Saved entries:

+---+

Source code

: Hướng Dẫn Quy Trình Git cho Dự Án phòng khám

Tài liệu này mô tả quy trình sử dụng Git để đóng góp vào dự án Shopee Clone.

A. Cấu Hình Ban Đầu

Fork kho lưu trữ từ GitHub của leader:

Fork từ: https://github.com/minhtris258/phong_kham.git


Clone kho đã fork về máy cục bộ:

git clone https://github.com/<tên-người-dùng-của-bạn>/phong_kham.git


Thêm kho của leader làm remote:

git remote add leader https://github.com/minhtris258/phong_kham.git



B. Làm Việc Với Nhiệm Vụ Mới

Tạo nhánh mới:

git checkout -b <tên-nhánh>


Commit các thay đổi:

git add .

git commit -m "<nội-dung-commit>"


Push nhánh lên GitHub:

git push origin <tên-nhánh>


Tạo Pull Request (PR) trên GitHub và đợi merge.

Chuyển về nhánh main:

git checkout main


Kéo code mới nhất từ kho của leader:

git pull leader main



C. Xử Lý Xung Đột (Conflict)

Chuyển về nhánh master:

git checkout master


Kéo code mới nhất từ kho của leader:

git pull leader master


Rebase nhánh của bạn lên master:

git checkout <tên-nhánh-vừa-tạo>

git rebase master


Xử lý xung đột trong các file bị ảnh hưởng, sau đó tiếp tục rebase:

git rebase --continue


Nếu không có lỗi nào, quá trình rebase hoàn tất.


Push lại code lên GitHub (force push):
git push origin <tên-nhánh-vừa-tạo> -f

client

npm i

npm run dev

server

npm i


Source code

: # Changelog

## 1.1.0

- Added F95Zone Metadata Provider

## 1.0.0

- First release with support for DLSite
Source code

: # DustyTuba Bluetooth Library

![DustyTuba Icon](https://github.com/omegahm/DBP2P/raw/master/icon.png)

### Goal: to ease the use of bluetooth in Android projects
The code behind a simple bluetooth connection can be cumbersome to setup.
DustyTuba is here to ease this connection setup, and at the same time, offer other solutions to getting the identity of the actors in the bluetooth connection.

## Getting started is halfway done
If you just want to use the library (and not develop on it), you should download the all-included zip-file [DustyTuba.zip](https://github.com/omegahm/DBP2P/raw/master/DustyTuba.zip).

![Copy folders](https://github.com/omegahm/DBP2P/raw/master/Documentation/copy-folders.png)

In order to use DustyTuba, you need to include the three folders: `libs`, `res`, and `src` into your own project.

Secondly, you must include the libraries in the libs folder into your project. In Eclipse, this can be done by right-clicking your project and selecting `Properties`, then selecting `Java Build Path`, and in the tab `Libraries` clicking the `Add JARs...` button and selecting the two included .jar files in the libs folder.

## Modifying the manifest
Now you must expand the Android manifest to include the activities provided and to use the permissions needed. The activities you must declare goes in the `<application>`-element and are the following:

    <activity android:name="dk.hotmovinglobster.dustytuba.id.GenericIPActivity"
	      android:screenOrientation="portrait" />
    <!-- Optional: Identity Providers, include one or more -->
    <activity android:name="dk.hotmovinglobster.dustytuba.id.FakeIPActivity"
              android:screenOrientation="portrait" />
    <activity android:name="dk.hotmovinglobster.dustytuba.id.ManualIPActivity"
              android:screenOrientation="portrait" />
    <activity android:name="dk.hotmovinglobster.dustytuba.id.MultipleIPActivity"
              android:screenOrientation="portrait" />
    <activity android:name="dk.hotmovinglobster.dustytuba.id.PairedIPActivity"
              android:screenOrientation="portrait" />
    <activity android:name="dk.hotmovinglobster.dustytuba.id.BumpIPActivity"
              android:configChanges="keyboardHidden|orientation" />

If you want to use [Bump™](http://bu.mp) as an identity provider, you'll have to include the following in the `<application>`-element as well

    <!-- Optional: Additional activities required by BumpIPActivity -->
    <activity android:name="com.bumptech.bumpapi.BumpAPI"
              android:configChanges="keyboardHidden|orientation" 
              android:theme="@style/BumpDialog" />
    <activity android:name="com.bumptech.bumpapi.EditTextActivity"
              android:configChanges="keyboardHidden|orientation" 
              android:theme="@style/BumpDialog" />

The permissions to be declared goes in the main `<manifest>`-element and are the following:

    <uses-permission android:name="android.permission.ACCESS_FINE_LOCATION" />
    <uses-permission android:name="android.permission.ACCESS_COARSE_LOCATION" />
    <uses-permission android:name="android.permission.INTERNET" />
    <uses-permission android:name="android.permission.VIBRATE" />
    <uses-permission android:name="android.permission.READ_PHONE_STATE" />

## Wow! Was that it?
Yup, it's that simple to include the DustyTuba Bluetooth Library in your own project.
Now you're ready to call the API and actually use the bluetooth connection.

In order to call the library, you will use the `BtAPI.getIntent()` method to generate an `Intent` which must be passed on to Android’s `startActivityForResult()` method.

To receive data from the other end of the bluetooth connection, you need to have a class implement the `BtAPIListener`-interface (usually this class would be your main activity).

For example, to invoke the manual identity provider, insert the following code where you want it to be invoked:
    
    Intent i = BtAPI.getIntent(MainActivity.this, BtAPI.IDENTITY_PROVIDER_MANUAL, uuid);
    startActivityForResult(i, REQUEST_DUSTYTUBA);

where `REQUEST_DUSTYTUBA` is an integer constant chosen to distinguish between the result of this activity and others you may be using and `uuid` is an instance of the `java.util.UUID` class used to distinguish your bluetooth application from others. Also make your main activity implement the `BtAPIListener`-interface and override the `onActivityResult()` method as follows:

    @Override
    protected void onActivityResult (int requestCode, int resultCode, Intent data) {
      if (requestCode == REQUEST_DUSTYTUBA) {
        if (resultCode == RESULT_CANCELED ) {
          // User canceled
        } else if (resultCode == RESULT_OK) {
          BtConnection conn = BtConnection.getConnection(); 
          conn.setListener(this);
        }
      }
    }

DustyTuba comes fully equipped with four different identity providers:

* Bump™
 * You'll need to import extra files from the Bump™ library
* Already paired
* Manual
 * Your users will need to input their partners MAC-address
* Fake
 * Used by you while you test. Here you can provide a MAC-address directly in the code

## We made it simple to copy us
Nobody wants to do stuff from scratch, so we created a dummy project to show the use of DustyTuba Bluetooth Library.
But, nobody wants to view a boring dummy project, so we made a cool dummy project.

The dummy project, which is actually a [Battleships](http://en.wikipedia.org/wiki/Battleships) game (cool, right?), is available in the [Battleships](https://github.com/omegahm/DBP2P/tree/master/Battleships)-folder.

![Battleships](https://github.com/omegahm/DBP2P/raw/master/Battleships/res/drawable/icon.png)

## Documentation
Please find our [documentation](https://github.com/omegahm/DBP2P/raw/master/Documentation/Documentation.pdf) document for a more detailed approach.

+---+

WORK INSTRUCTION: Take the records above and return them exactly as written.

WRITTEN RESPONSE:
Source code

: Hướng Dẫn Quy Trình Git cho Dự Án phòng khám

Tài liệu này mô tả quy trình sử dụng Git để đóng góp vào dự án Shopee Clone.

A. Cấu Hình Ban Đầu

Fork kho lưu trữ từ GitHub của leader:

Fork từ: https://github.com/minhtris258/phong_kham.git


Clone kho đã fork về máy cục bộ:

git clone https://github.com/<tên-người-dùng-của-bạn>/phong_kham.git


Thêm kho của leader làm remote:

git remote add leader https://github.com/minhtris258/phong_kham.git



B. Làm Việc Với Nhiệm Vụ Mới

Tạo nhánh mới:

git checkout -b <tên-nhánh>


Commit các thay đổi:

git add .

git commit -m "<nội-dung-commit>"


Push nhánh lên GitHub:

git push origin <tên-nhánh>


Tạo Pull Request (PR) trên GitHub và đợi merge.

Chuyển về nhánh main:

git checkout main


Kéo code mới nhất từ kho của leader:

git pull leader main



C. Xử Lý Xung Đột (Conflict)

Chuyển về nhánh master:

git checkout master


Kéo code mới nhất từ kho của leader:

git pull leader master


Rebase nhánh của bạn lên master:

git checkout <tên-nhánh-vừa-tạo>

git rebase master


Xử lý xung đột trong các file bị ảnh hưởng, sau đó tiếp tục rebase:

git rebase --continue


Nếu không có lỗi nào, quá trình rebase hoàn tất.


Push lại code lên GitHub (force push):
git push origin <tên-nhánh-vừa-tạo> -f

client

npm i

npm run dev

server

npm i


Source code

: # Changelog

## 1.1.0

- Added F95Zone Metadata Provider

## 1.0.0

- First release with support for DLSite
Source code

: # DustyTuba Bluetooth Library

![DustyTuba Icon](https://github.com/omegahm/DBP2P/raw/master/icon.png)

### Goal: to ease the use of bluetooth in Android projects
The code behind a simple bluetooth connection can be cumbersome to setup.
DustyTuba is here to ease this connection setup, and at the same time, offer other solutions to getting the identity of the actors in the bluetooth connection.

## Getting started is halfway done
If you just want to use the library (and not develop on it), you should download the all-included zip-file [DustyTuba.zip](https://github.com/omegahm/DBP2P/raw/master/DustyTuba.zip).

![Copy folders](https://github.com/omegahm/DBP2P/raw/master/Documentation/copy-folders.png)

In order to use DustyTuba, you need to include the three folders: `libs`, `res`, and `src` into your own project.

Secondly, you must include the libraries in the libs folder into your project. In Eclipse, this can be done by right-clicking your project and selecting `Properties`, then selecting `Java Build Path`, and in the tab `Libraries` clicking the `Add JARs...` button and selecting the two included .jar files in the libs folder.

## Modifying the manifest
Now you must expand the Android manifest to include the activities provided and to use the permissions needed. The activities you must declare goes in the `<application>`-element and are the following:

    <activity android:name="dk.hotmovinglobster.dustytuba.id.GenericIPActivity"
	      android:screenOrientation="portrait" />
    <!-- Optional: Identity Providers, include one or more -->
    <activity android:name="dk.hotmovinglobster.dustytuba.id.FakeIPActivity"
              android:screenOrientation="portrait" />
    <activity android:name="dk.hotmovinglobster.dustytuba.id.ManualIPActivity"
              android:screenOrientation="portrait" />
    <activity android:name="dk.hotmovinglobster.dustytuba.id.MultipleIPActivity"
              android:screenOrientation="portrait" />
    <activity android:name="dk.hotmovinglobster.dustytuba.id.PairedIPActivity"
              android:screenOrientation="portrait" />
    <activity android:name="dk.hotmovinglobster.dustytuba.id.BumpIPActivity"
              android:configChanges="keyboardHidden|orientation" />

If you want to use [Bump™](http://bu.mp) as an identity provider, you'll have to include the following in the `<application>`-element as well

    <!-- Optional: Additional activities required by BumpIPActivity -->
    <activity android:name="com.bumptech.bumpapi.BumpAPI"
              android:configChanges="keyboardHidden|orientation" 
              android:theme="@style/BumpDialog" />
    <activity android:name="com.bumptech.bumpapi.EditTextActivity"
              android:configChanges="keyboardHidden|orientation" 
              android:theme="@style/BumpDialog" />

The permissions to be declared goes in the main `<manifest>`-element and are the following:

    <uses-permission android:name="android.permission.ACCESS_FINE_LOCATION" />
    <uses-permission android:name="android.permission.ACCESS_COARSE_LOCATION" />
    <uses-permission android:name="android.permission.INTERNET" />
    <uses-permission android:name="android.permission.VIBRATE" />
    <uses-permission android:name="android.permission.READ_PHONE_STATE" />

## Wow! Was that it?
Yup, it's that simple to include the DustyTuba Bluetooth Library in your own project.
Now you're ready to call the API and actually use the bluetooth connection.

In order to call the library, you will use the `BtAPI.getIntent()` method to generate an `Intent` which must be passed on to Android’s `startActivityForResult()` method.

To receive data from the other end of the bluetooth connection, you need to have a class implement the `BtAPIListener`-interface (usually this class would be your main activity).

For example, to invoke the manual identity provider, insert the following code where you want it to be invoked:
    
    Intent i = BtAPI.getIntent(MainActivity.this, BtAPI.IDENTITY_PROVIDER_MANUAL, uuid);
    startActivityForResult(i, REQUEST_DUSTYTUBA);

where `REQUEST_DUSTYTUBA` is an integer constant chosen to distinguish between the result of this activity and others you may be using and `uuid` is an instance of the `java.util.UUID` class used to distinguish your bluetooth application from others. Also make your main activity implement the `BtAPIListener`-interface and override the `onActivityResult()` method as follows:

    @Override
    protected void onActivityResult (int requestCode, int resultCode, Intent data) {
      if (requestCode == REQUEST_DUSTYTUBA) {
        if (resultCode == RESULT_CANCELED ) {
          // User canceled
        } else if (resultCode == RESULT_OK) {
          BtConnection conn = BtConnection.getConnection(); 
          conn.setListener(this);
        }
      }
    }

DustyTuba comes fully equipped with four different identity providers:

* Bump™
 * You'll need to import extra files from the Bump™ library
* Already paired
* Manual
 * Your users will need to input their partners MAC-address
* Fake
 * Used by you while you test. Here you can provide a MAC-address directly in the code

## We made it simple to copy us
Nobody wants to do stuff from scratch, so we created a dummy project to show the use of DustyTuba Bluetooth Library.
But, nobody wants to view a boring dummy project, so we made a cool dummy project.

The dummy project, which is actually a [Battleships](http://en.wikipedia.org/wiki/Battleships) game (cool, right?), is available in the [Battleships](https://github.com/omegahm/DBP2P/tree/master/Battleships)-folder.

![Battleships](https://github.com/omegahm/DBP2P/raw/master/Battleships/res/drawable/icon.png)

## Documentation
Please find our [documentation](https://github.com/omegahm/DBP2P/raw/master/Documentation/Documentation.pdf) document for a more detailed approach.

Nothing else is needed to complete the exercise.